Williams, the reigning Wimbledon and U.S. Open champion, endured her first loss since a quarterfinal setback to Meghann Shaughnessy in the quarterfinals of the Benk of the West Classic last July. But she did not blame her loss on injuries.

“I did run for a lot of shots but there were a lot of shots I didn’t run for, where I normally just scrap it back and just give my opponent one more look at the ball,” Williams explained. “A lot of the time I didn’t do that but I think she played well and she capitalized on all her opportunities, whereas I didn’t always. That was the story of the match.”

Williams had 39 winners and 15 aces but committed 10 double faults. She converted just 1-of-6 break-point chances while Seles was 5-of-7 on break-point opportunities and had 24 winners and 25 unforced errors.

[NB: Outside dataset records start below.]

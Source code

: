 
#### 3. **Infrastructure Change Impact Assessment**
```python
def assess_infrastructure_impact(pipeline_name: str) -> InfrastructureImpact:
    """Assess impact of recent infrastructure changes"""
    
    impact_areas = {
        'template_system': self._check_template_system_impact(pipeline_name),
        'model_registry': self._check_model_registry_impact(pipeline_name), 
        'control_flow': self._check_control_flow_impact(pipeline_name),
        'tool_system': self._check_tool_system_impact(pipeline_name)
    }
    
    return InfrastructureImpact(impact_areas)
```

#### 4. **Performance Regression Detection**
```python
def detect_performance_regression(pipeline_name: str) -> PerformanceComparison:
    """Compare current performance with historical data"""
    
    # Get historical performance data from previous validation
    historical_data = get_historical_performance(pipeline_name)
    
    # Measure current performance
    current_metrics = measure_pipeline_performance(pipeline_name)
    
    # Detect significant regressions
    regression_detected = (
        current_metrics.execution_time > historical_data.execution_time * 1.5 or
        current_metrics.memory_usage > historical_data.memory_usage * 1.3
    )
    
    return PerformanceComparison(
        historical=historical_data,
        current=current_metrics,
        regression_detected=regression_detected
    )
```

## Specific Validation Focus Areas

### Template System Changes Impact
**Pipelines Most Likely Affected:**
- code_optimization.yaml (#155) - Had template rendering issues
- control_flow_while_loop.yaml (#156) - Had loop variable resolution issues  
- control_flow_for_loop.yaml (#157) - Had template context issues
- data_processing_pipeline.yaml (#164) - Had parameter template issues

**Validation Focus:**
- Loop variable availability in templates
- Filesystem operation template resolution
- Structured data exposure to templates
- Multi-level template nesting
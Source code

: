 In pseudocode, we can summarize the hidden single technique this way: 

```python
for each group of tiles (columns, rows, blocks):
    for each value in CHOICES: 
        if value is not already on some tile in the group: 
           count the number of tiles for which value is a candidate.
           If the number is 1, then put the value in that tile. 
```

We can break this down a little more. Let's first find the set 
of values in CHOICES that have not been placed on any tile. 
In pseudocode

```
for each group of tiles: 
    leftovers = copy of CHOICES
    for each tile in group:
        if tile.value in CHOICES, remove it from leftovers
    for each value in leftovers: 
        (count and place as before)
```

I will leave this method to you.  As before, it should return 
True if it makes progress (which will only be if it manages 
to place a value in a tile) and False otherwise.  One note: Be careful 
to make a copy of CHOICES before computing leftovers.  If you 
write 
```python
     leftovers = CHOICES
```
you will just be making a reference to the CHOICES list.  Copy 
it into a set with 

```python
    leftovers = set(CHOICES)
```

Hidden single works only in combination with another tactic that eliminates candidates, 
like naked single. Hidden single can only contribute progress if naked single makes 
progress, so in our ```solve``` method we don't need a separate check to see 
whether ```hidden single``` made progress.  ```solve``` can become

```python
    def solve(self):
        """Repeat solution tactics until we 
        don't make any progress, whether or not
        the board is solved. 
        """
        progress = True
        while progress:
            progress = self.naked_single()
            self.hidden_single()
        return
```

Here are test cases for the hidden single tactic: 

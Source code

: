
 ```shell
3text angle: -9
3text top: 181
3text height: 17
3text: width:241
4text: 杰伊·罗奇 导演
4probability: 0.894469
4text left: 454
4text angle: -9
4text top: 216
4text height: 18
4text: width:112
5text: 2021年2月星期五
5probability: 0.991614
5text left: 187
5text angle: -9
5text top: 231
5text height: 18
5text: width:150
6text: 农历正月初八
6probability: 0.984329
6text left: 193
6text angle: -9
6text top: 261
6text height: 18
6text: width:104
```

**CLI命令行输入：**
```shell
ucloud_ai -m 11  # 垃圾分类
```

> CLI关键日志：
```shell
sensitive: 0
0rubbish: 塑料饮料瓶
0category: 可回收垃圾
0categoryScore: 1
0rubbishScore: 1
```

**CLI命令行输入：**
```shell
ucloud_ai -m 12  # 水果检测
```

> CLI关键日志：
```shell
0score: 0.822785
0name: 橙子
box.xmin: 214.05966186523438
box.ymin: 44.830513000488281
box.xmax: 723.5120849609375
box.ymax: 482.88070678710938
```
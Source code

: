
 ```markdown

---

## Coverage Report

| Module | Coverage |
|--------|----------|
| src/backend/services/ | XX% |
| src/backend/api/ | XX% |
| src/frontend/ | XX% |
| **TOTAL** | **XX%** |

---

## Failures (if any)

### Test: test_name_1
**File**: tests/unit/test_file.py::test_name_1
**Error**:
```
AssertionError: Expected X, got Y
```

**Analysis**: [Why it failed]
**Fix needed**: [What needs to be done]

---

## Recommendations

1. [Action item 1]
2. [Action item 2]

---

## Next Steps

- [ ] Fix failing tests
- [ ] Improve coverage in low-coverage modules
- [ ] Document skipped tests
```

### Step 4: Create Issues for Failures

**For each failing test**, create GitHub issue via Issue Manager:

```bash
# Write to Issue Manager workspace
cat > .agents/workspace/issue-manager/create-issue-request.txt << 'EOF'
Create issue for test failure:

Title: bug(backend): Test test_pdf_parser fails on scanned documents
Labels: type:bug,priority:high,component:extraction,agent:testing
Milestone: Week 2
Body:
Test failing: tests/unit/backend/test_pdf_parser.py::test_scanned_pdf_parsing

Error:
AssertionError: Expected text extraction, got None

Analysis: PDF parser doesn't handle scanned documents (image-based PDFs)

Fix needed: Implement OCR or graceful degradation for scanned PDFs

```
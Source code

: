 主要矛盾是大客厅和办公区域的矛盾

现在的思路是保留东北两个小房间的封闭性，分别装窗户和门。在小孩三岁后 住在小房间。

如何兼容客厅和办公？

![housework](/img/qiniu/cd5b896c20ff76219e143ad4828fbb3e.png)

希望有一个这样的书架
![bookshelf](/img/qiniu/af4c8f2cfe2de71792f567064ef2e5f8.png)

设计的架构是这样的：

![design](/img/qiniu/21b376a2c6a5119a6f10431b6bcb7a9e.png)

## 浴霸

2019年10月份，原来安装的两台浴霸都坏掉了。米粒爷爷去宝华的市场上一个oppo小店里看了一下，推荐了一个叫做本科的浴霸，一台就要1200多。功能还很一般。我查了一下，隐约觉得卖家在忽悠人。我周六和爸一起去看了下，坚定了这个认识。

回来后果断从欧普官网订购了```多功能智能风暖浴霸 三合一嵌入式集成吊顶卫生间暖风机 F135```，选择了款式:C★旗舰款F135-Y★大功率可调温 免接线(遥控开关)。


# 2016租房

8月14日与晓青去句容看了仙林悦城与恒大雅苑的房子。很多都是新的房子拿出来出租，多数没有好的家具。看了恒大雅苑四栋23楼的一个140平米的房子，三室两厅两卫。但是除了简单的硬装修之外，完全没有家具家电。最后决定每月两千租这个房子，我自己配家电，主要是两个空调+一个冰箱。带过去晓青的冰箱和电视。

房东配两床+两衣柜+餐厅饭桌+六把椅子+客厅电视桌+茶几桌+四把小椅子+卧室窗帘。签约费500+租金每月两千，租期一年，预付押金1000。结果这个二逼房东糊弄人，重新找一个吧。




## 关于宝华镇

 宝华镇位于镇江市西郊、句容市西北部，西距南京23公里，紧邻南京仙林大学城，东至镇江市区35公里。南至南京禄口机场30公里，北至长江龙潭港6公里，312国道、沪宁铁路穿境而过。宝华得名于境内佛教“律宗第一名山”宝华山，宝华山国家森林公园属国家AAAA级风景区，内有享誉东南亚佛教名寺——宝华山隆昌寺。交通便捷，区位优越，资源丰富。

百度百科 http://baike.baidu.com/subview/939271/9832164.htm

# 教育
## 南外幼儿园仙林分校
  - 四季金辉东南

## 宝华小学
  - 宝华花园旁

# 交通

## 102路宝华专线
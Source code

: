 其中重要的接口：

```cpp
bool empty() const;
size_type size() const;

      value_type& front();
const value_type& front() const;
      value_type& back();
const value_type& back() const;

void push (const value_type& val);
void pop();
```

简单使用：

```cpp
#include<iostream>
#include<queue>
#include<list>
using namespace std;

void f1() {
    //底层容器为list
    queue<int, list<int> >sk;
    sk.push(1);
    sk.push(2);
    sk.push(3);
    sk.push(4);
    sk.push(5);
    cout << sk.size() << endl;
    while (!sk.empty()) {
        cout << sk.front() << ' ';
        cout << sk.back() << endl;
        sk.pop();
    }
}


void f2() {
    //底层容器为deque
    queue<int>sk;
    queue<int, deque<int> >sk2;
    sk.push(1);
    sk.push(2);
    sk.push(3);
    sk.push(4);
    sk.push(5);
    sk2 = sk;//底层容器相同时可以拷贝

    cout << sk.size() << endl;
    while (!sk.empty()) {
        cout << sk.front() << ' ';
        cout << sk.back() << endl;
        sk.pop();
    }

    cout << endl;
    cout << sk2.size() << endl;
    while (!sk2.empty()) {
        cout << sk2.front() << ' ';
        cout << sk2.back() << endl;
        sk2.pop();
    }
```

Hingis had needed less than 3 1/2 hours to get through the first four rounds but was stretched to 73 minutes by the 83rd-ranked Italian. The two were meeting for the first time in their professional careers but had squared off early in their junior years, with a 10-year-old Hingis defeating a 14-year-old Serra Zanetti.

“I didn’t know what to expect,” Hingis said. “She’s had a great tournament. It was good to get a speedy player today. She was hitting down the lines. She played very well.”

Hingis gained the early advantage at 3-1 and closed out the set in 38 minutes. She broke for a 2-0 lead in the second, setting up a string of three straight breaks. But Hingis sealed her 43rd match win at the Australian Open by converting her fourth match point.

“This is what players like me wait for — the big occasions,” she said.

The 21-year-old Hingis is happy to have had an easier time getting through the draw than she did last year, when she needed to win an 8-6 third set against Serena Williams in the quarterfinals and defeat Venus Williams in the semifinals before succumbing to Jennifer Capriati in the final.

“It’s nice to get through it easier than last year,” Hingis said. “I think it’s part of the reason (that I lost). But if you reach the finals here you try to give it all. I mean, the finals is the finals. It’s not like Jennifer had the easier way to go through it. She also had to beat Monica and Lindsay (Davenport), so those are not two players which are nobody. Hopefully, I get another chance to be in the finals.”

Hingis also is feeling refreshed and eager after missing the end of 2001 after tearing three ligaments in her right ankle in October.

“It was also nice that it was almost the end of the season,” said the former world No. 1, who started the season with a tournament win in Sydney. “I only missed out on two tournaments. So it wasn’t like I missed out on half of the season, or something. So it was like great timing at that point, I could say. Sometimes it’s nice, definitely, to — it’s not that it’s forced, but you have time to regroup and just relax and then go 100 percent behind everything.”